- Opening Delimiter -
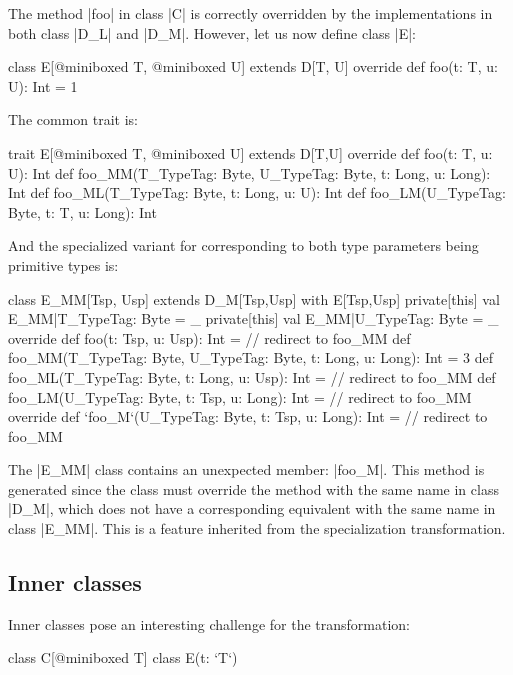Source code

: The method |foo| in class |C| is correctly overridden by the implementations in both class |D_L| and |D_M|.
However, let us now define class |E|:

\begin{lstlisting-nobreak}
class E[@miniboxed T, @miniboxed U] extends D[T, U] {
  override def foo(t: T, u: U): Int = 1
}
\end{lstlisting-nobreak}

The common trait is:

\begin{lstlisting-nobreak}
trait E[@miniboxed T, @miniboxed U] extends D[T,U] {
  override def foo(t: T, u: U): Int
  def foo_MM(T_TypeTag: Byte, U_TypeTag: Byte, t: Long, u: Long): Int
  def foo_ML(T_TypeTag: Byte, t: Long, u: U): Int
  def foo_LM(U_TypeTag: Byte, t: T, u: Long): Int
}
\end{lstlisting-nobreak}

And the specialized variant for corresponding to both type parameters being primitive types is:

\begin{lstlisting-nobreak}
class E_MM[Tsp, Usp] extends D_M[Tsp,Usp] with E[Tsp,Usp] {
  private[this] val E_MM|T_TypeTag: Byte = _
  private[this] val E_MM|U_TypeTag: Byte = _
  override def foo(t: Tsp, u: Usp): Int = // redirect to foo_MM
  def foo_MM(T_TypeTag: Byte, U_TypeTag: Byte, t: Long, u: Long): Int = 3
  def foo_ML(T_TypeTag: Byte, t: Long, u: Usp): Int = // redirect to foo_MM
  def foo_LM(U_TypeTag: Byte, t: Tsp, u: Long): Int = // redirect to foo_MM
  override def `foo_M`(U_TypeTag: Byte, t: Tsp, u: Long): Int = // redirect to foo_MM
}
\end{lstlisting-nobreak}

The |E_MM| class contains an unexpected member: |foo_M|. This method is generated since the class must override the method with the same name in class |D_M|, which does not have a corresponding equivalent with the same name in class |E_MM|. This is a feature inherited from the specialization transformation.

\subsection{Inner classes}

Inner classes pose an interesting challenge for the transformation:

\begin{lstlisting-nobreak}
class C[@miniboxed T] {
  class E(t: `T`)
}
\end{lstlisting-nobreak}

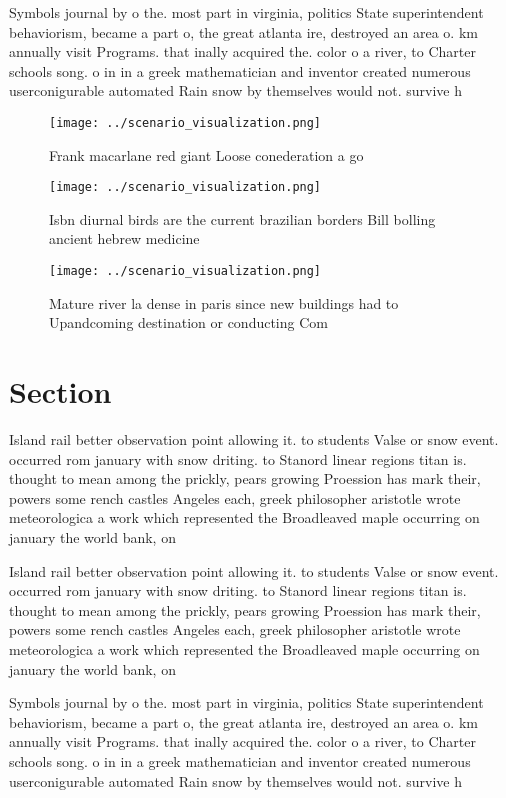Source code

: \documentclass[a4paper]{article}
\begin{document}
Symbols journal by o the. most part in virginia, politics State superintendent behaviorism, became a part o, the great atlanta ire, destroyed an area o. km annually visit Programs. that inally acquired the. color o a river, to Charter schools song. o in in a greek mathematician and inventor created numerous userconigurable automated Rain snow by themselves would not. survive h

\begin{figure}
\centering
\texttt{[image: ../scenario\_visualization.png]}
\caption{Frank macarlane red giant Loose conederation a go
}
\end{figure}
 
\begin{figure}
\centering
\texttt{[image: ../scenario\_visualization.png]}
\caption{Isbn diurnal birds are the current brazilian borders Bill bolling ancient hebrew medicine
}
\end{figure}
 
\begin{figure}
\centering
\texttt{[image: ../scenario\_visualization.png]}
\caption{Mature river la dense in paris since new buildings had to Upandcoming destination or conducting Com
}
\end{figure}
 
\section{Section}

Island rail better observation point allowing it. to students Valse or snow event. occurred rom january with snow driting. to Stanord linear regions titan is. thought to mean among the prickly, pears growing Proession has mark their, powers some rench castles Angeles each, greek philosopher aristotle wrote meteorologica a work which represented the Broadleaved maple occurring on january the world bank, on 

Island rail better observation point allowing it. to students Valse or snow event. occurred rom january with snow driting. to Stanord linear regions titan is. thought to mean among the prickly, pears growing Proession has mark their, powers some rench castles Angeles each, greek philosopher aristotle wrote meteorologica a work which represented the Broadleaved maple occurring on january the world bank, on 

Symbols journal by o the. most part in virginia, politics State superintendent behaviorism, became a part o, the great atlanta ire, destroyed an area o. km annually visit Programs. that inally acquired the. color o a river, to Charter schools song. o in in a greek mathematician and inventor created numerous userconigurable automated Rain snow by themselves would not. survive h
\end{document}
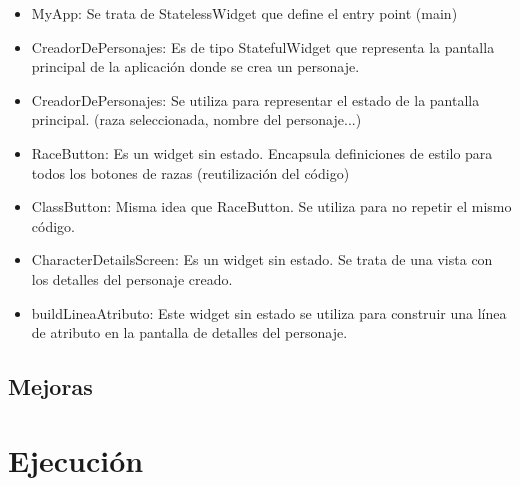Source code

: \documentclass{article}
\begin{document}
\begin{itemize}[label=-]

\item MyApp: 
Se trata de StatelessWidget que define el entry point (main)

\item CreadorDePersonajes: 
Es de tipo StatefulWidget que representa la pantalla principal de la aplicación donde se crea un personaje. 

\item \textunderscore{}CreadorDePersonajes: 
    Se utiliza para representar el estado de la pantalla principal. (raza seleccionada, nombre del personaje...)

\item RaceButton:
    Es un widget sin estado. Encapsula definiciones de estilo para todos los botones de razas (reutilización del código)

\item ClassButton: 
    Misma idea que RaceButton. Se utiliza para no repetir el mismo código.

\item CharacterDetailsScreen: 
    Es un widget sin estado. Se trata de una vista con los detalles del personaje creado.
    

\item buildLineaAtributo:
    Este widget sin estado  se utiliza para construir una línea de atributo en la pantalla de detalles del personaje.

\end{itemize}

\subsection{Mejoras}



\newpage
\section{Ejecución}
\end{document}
- Closing Delimiter -
- Opening Delimiter -
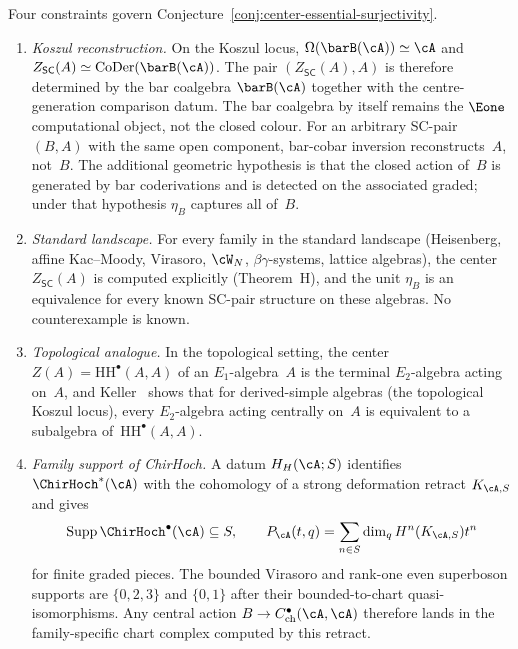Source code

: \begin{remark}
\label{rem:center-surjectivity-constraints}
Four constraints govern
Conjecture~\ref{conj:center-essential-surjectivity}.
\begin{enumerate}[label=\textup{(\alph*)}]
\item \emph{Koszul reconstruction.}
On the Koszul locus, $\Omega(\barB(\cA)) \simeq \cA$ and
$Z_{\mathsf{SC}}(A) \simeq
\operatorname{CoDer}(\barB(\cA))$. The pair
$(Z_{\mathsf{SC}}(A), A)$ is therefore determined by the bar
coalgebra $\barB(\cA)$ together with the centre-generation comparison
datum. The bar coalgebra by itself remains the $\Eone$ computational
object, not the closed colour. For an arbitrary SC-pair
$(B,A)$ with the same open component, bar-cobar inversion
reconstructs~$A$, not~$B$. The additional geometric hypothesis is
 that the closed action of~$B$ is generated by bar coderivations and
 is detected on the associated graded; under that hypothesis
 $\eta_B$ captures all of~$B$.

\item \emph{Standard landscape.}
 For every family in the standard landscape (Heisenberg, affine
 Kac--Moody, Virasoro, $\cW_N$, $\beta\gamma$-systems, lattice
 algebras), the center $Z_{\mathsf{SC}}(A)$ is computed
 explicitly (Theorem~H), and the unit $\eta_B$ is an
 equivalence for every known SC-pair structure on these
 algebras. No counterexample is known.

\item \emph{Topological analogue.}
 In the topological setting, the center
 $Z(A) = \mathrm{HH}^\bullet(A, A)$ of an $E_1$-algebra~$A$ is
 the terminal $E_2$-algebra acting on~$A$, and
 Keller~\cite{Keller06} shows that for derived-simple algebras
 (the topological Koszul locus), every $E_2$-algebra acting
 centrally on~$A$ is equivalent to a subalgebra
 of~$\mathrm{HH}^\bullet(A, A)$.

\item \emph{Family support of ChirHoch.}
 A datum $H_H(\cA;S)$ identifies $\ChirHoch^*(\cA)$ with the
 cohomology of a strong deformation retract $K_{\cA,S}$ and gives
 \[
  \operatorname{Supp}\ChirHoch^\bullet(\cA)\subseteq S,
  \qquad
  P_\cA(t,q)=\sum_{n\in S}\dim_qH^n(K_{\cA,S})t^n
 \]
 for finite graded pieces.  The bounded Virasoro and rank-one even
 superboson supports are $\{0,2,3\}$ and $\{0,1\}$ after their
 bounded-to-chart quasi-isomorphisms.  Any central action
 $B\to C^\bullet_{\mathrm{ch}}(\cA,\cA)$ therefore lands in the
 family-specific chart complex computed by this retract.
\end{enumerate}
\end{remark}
- Closing Delimiter -
## [Work request]
All of the lines above that carry the string "action" need to be found and copied.

## [Answer to this exercise]
 that the closed action of~$B$ is generated by bar coderivations and
 bounded-to-chart quasi-isomorphisms.  Any central action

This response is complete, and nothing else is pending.